▸ **WHAT NEEDS TO BE DONE**
Please copy each line of the listing below in which the word "boil" appears.

▸ **DATA PROVIDED**
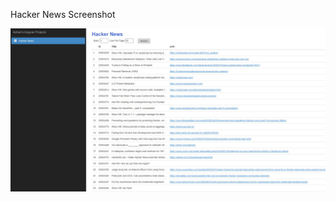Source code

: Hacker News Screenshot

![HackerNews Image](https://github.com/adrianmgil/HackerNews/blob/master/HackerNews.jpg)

--

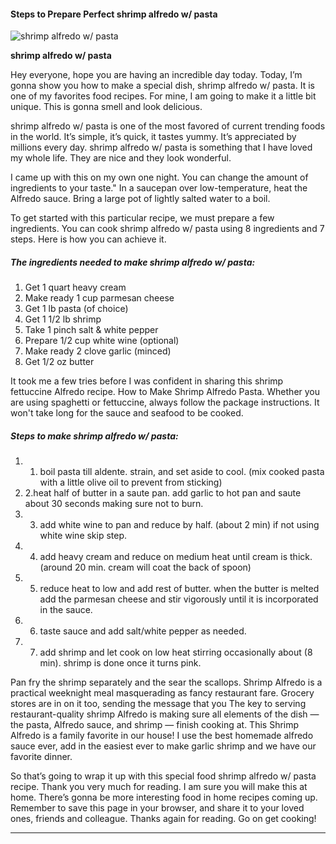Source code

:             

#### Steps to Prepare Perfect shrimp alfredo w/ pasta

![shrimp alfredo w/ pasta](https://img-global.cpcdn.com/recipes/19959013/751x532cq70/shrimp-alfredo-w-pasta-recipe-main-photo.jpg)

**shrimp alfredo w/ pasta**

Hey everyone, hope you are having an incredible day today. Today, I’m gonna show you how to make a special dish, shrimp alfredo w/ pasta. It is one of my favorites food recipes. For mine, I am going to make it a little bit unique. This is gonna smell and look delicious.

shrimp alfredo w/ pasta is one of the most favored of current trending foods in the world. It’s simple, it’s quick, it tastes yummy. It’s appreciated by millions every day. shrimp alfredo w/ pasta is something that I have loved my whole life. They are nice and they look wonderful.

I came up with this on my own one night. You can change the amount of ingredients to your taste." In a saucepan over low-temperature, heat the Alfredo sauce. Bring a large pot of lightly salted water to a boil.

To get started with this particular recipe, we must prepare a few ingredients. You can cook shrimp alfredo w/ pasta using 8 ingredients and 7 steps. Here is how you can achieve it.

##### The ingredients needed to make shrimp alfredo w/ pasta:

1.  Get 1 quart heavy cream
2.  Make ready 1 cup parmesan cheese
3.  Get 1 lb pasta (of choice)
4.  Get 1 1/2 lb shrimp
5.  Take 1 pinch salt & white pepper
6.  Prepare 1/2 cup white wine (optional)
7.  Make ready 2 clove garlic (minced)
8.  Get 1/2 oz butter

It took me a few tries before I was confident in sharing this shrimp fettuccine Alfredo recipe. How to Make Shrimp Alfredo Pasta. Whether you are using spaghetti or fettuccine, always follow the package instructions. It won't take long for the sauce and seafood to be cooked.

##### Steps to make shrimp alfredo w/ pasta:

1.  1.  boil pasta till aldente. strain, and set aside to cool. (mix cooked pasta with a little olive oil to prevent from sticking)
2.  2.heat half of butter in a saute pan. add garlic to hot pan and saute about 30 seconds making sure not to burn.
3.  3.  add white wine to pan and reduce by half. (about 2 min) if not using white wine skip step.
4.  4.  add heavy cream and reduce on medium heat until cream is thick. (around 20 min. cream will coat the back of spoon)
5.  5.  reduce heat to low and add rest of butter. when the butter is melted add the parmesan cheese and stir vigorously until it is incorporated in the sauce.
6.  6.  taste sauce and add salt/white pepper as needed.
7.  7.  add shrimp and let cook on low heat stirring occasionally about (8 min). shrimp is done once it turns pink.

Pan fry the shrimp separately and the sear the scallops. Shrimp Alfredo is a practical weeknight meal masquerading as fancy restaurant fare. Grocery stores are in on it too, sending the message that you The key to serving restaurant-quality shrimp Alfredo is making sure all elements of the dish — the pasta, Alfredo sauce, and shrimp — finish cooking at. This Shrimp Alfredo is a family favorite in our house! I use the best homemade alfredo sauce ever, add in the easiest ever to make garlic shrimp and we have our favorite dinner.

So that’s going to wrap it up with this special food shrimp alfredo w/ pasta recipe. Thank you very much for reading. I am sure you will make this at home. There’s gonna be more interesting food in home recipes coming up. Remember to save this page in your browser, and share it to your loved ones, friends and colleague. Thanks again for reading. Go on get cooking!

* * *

▸ **ANSWER TO THIS PROBLEM**
I came up with this on my own one night. You can change the amount of ingredients to your taste." In a saucepan over low-temperature, heat the Alfredo sauce. Bring a large pot of lightly salted water to a boil.
1.  1.  boil pasta till aldente. strain, and set aside to cool. (mix cooked pasta with a little olive oil to prevent from sticking)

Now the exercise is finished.